• [INSTRUCTIONS TO FOLLOW]
In the data below, reproduce everything exactly except the images.

——————

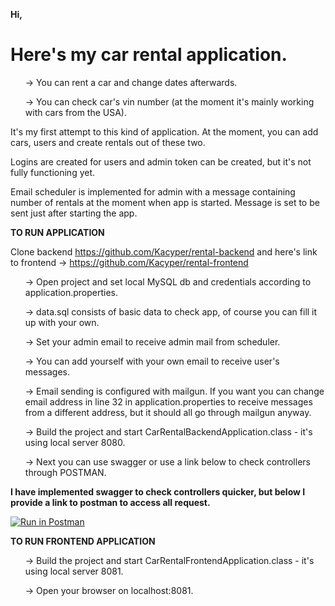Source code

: <b> Hi, </b>

<h1>Here's my car rental application.</h1>

<ul>
-> You can rent a car and change dates afterwards.

-> You can check car's vin number (at the moment it's mainly working with cars from the USA).

</ul>

<p>
It's my first attempt to this kind of application. At the moment, you can add cars, users and create rentals out of these two.

Logins are created for users and admin token can be created, but it's not fully functioning yet.

Email scheduler is implemented for admin with a message containing number of rentals at the moment when app is started. Message is set to be sent just after starting the app.

</p>

<b>TO RUN APPLICATION</b>

Clone backend https://github.com/Kacyper/rental-backend and here's link to frontend -> https://github.com/Kacyper/rental-frontend

<ol>
-> Open project and set local MySQL db and credentials according to application.properties.

-> data.sql consists of basic data to check app, of course you can fill it up with your own.

-> Set your admin email to receive admin mail from scheduler. 

-> You can add yourself with your own email to receive user's messages.

-> Email sending is configured with mailgun. If you want you can change email address in line 32 in application.properties to receive messages from a different address, but it should all go through mailgun anyway. 

-> Build the project and start CarRentalBackendApplication.class - it's using local server 8080.

-> Next you can use swagger or use a link below to check controllers through POSTMAN.
</ol>

<b> I have implemented swagger to check controllers quicker, but below I provide a link to postman to access all request. </b>

[![Run in Postman](https://run.pstmn.io/button.svg)](https://app.getpostman.com/run-collection/6e5ec90bf6be53a47398?action=collection%2Fimport)

<b>TO RUN FRONTEND APPLICATION</b>

<ol>

-> Build the project and start CarRentalFrontendApplication.class - it's using local server 8081.

-> Open your browser on localhost:8081.
</ol>
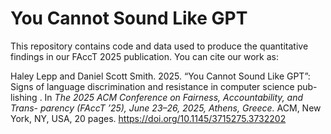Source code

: # You Cannot Sound Like GPT
This repository contains code and data used to produce the quantitative findings 
in our FAccT 2025 publication.
You can cite our work as:

Haley Lepp and Daniel Scott Smith. 2025. “You Cannot Sound Like GPT”:
Signs of language discrimination and resistance in computer science pub-
lishing . In _The 2025 ACM Conference on Fairness, Accountability, and Trans-
parency (FAccT ’25), June 23–26, 2025, Athens, Greece._ ACM, New York, NY,
USA, 20 pages. https://doi.org/10.1145/3715275.3732202
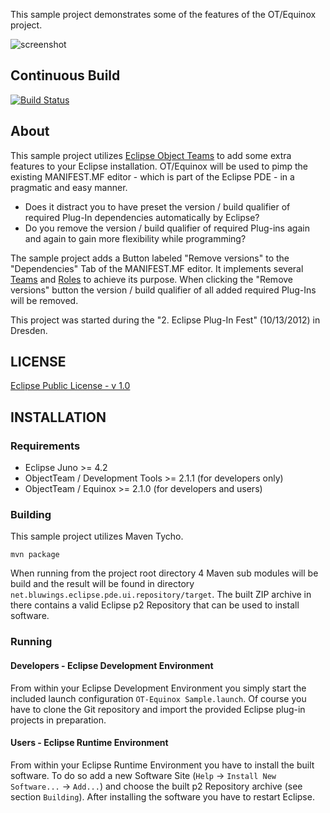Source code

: This sample project demonstrates some of the features of the OT/Equinox project.

![screenshot](https://raw.github.com/BluWings/otequinox-sample/master/screenshots/screenshot.png)

## Continuous Build

[![Build Status](https://secure.travis-ci.org/BluWings/otequinox-sample.png)](http://travis-ci.org/BluWings/otequinox-sample)

## About

This sample project utilizes [Eclipse Object Teams](http://www.eclipse.org/objectteams) to
add some extra features to your Eclipse installation. OT/Equinox will be used to pimp the
existing MANIFEST.MF editor - which is part of the Eclipse PDE - in a pragmatic and easy
manner.

* Does it distract you to have preset the version / build qualifier of required Plug-In
dependencies automatically by Eclipse?
* Do you remove the version / build qualifier of required Plug-ins again and again to gain
more flexibility while programming?

The sample project adds a Button labeled "Remove versions" to the "Dependencies" Tab of
the MANIFEST.MF editor. It implements several [Teams](http://www.objectteams.org/def/1.3/s1.html)
and [Roles](http://www.objectteams.org/def/1.3/s1.html) to achieve its purpose. When
clicking the "Remove versions" button the version / build qualifier of all added
required Plug-Ins will be removed.

This project was started during the "2. Eclipse Plug-In Fest" (10/13/2012) in Dresden.

## LICENSE

[Eclipse Public License - v 1.0](http://www.eclipse.org/legal/epl-v10.html)

## INSTALLATION

### Requirements

* Eclipse Juno >= 4.2
* ObjectTeam / Development Tools >= 2.1.1 (for developers only)
* ObjectTeam / Equinox >= 2.1.0 (for developers and users)

### Building

This sample project utilizes Maven Tycho.

    mvn package

When running from the project root directory 4 Maven sub modules will be build and the
result will be found in directory `net.bluwings.eclipse.pde.ui.repository/target`. The
built ZIP archive in there contains a valid Eclipse p2 Repository that can be used to
install software.

### Running

#### Developers - Eclipse Development Environment

From within your Eclipse Development Environment you simply start the included launch
configuration `OT-Equinox Sample.launch`. Of course you have to clone the Git repository
and import the provided Eclipse plug-in projects in preparation.

#### Users - Eclipse Runtime Environment

From within your Eclipse Runtime Environment you have to install the built software. To
do so add a new Software Site (`Help` -> `Install New Software...` -> `Add...`) and choose
the built p2 Repository archive (see section `Building`). After installing the software
you have to restart Eclipse.

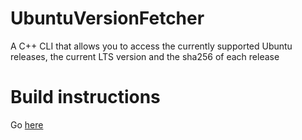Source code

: # UbuntuVersionFetcher
A C++ CLI that allows you to access the currently supported Ubuntu releases, the current LTS version and the sha256 of each release



# Build instructions
Go [here](./INSTALL.md)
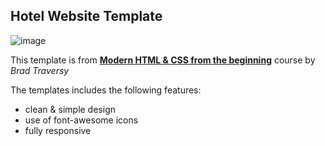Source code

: ## Hotel Website Template

![image](https://private-user-images.githubusercontent.com/109642388/453763649-d272cf2d-750c-4da4-84ee-928434edb7f8.png?jwt=eyJhbGciOiJIUzI1NiIsInR5cCI6IkpXVCJ9.eyJpc3MiOiJnaXRodWIuY29tIiwiYXVkIjoicmF3LmdpdGh1YnVzZXJjb250ZW50LmNvbSIsImtleSI6ImtleTUiLCJleHAiOjE3NTE4MjUzNTcsIm5iZiI6MTc1MTgyNTA1NywicGF0aCI6Ii8xMDk2NDIzODgvNDUzNzYzNjQ5LWQyNzJjZjJkLTc1MGMtNGRhNC04NGVlLTkyODQzNGVkYjdmOC5wbmc_WC1BbXotQWxnb3JpdGhtPUFXUzQtSE1BQy1TSEEyNTYmWC1BbXotQ3JlZGVudGlhbD1BS0lBVkNPRFlMU0E1M1BRSzRaQSUyRjIwMjUwNzA2JTJGdXMtZWFzdC0xJTJGczMlMkZhd3M0X3JlcXVlc3QmWC1BbXotRGF0ZT0yMDI1MDcwNlQxODA0MTdaJlgtQW16LUV4cGlyZXM9MzAwJlgtQW16LVNpZ25hdHVyZT03ZmZjYzNiNGNlNTUyZjdhNjc4ODc1NTIyYWMwZGI5YzY1YzliNDE3MjZlMTJiZGZiYmFjZTdkYmQzNjFmNmUzJlgtQW16LVNpZ25lZEhlYWRlcnM9aG9zdCJ9.K7idHq9LsDaJ904X56uAXqN81Zf1g8uYn5gTQMxv6Ks)

This template is from [**Modern HTML & CSS from the beginning**](https://www.traversymedia.com/modern-html-css-from-the-beginning) course by _Brad Traversy_

The templates includes the following features:
  - clean & simple design
  - use of font-awesome icons
  - fully responsive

——————

• [OUTPUT OF THE TASK]
Source code

: <b> Hi, </b>

<h1>Here's my car rental application.</h1>

<ul>
-> You can rent a car and change dates afterwards.

-> You can check car's vin number (at the moment it's mainly working with cars from the USA).

</ul>

<p>
It's my first attempt to this kind of application. At the moment, you can add cars, users and create rentals out of these two.

Logins are created for users and admin token can be created, but it's not fully functioning yet.

Email scheduler is implemented for admin with a message containing number of rentals at the moment when app is started. Message is set to be sent just after starting the app.

</p>

<b>TO RUN APPLICATION</b>

Clone backend https://github.com/Kacyper/rental-backend and here's link to frontend -> https://github.com/Kacyper/rental-frontend

<ol>
-> Open project and set local MySQL db and credentials according to application.properties.

-> data.sql consists of basic data to check app, of course you can fill it up with your own.

-> Set your admin email to receive admin mail from scheduler. 

-> You can add yourself with your own email to receive user's messages.

-> Email sending is configured with mailgun. If you want you can change email address in line 32 in application.properties to receive messages from a different address, but it should all go through mailgun anyway. 

-> Build the project and start CarRentalBackendApplication.class - it's using local server 8080.

-> Next you can use swagger or use a link below to check controllers through POSTMAN.
</ol>

<b> I have implemented swagger to check controllers quicker, but below I provide a link to postman to access all request. </b>

[![Run in Postman](https://run.pstmn.io/button.svg)](https://app.getpostman.com/run-collection/6e5ec90bf6be53a47398?action=collection%2Fimport)

<b>TO RUN FRONTEND APPLICATION</b>

<ol>

-> Build the project and start CarRentalFrontendApplication.class - it's using local server 8081.

-> Open your browser on localhost:8081.
</ol>
Source code

: # You Cannot Sound Like GPT
This repository contains code and data used to produce the quantitative findings 
in our FAccT 2025 publication.
You can cite our work as:

Haley Lepp and Daniel Scott Smith. 2025. “You Cannot Sound Like GPT”:
Signs of language discrimination and resistance in computer science pub-
lishing . In _The 2025 ACM Conference on Fairness, Accountability, and Trans-
parency (FAccT ’25), June 23–26, 2025, Athens, Greece._ ACM, New York, NY,
USA, 20 pages. https://doi.org/10.1145/3715275.3732202
Source code

: This sample project demonstrates some of the features of the OT/Equinox project.

![screenshot](https://raw.github.com/BluWings/otequinox-sample/master/screenshots/screenshot.png)

## Continuous Build

[![Build Status](https://secure.travis-ci.org/BluWings/otequinox-sample.png)](http://travis-ci.org/BluWings/otequinox-sample)

## About

This sample project utilizes [Eclipse Object Teams](http://www.eclipse.org/objectteams) to
add some extra features to your Eclipse installation. OT/Equinox will be used to pimp the
existing MANIFEST.MF editor - which is part of the Eclipse PDE - in a pragmatic and easy
manner.

* Does it distract you to have preset the version / build qualifier of required Plug-In
dependencies automatically by Eclipse?
* Do you remove the version / build qualifier of required Plug-ins again and again to gain
more flexibility while programming?

The sample project adds a Button labeled "Remove versions" to the "Dependencies" Tab of
the MANIFEST.MF editor. It implements several [Teams](http://www.objectteams.org/def/1.3/s1.html)
and [Roles](http://www.objectteams.org/def/1.3/s1.html) to achieve its purpose. When
clicking the "Remove versions" button the version / build qualifier of all added
required Plug-Ins will be removed.

This project was started during the "2. Eclipse Plug-In Fest" (10/13/2012) in Dresden.

## LICENSE

[Eclipse Public License - v 1.0](http://www.eclipse.org/legal/epl-v10.html)

## INSTALLATION

### Requirements

* Eclipse Juno >= 4.2
* ObjectTeam / Development Tools >= 2.1.1 (for developers only)
* ObjectTeam / Equinox >= 2.1.0 (for developers and users)

### Building

This sample project utilizes Maven Tycho.

    mvn package

When running from the project root directory 4 Maven sub modules will be build and the
result will be found in directory `net.bluwings.eclipse.pde.ui.repository/target`. The
built ZIP archive in there contains a valid Eclipse p2 Repository that can be used to
install software.

### Running

#### Developers - Eclipse Development Environment

From within your Eclipse Development Environment you simply start the included launch
configuration `OT-Equinox Sample.launch`. Of course you have to clone the Git repository
and import the provided Eclipse plug-in projects in preparation.

#### Users - Eclipse Runtime Environment

From within your Eclipse Runtime Environment you have to install the built software. To
do so add a new Software Site (`Help` -> `Install New Software...` -> `Add...`) and choose
the built p2 Repository archive (see section `Building`). After installing the software
you have to restart Eclipse.

Source code

: # UbuntuVersionFetcher
A C++ CLI that allows you to access the currently supported Ubuntu releases, the current LTS version and the sha256 of each release



# Build instructions
Go [here](./INSTALL.md)
Source code

: ## Hotel Website Template

![image](https://private-user-images.githubusercontent.com/109642388/453763649-d272cf2d-750c-4da4-84ee-928434edb7f8.png?jwt=eyJhbGciOiJIUzI1NiIsInR5cCI6IkpXVCJ9.eyJpc3MiOiJnaXRodWIuY29tIiwiYXVkIjoicmF3LmdpdGh1YnVzZXJjb250ZW50LmNvbSIsImtleSI6ImtleTUiLCJleHAiOjE3NTE4MjUzNTcsIm5iZiI6MTc1MTgyNTA1NywicGF0aCI6Ii8xMDk2NDIzODgvNDUzNzYzNjQ5LWQyNzJjZjJkLTc1MGMtNGRhNC04NGVlLTkyODQzNGVkYjdmOC5wbmc_WC1BbXotQWxnb3JpdGhtPUFXUzQtSE1BQy1TSEEyNTYmWC1BbXotQ3JlZGVudGlhbD1BS0lBVkNPRFlMU0E1M1BRSzRaQSUyRjIwMjUwNzA2JTJGdXMtZWFzdC0xJTJGczMlMkZhd3M0X3JlcXVlc3QmWC1BbXotRGF0ZT0yMDI1MDcwNlQxODA0MTdaJlgtQW16LUV4cGlyZXM9MzAwJlgtQW16LVNpZ25hdHVyZT03ZmZjYzNiNGNlNTUyZjdhNjc4ODc1NTIyYWMwZGI5YzY1YzliNDE3MjZlMTJiZGZiYmFjZTdkYmQzNjFmNmUzJlgtQW16LVNpZ25lZEhlYWRlcnM9aG9zdCJ9.K7idHq9LsDaJ904X56uAXqN81Zf1g8uYn5gTQMxv6Ks)

This template is from [**Modern HTML & CSS from the beginning**](https://www.traversymedia.com/modern-html-css-from-the-beginning) course by _Brad Traversy_

The templates includes the following features:
  - clean & simple design
  - use of font-awesome icons
  - fully responsive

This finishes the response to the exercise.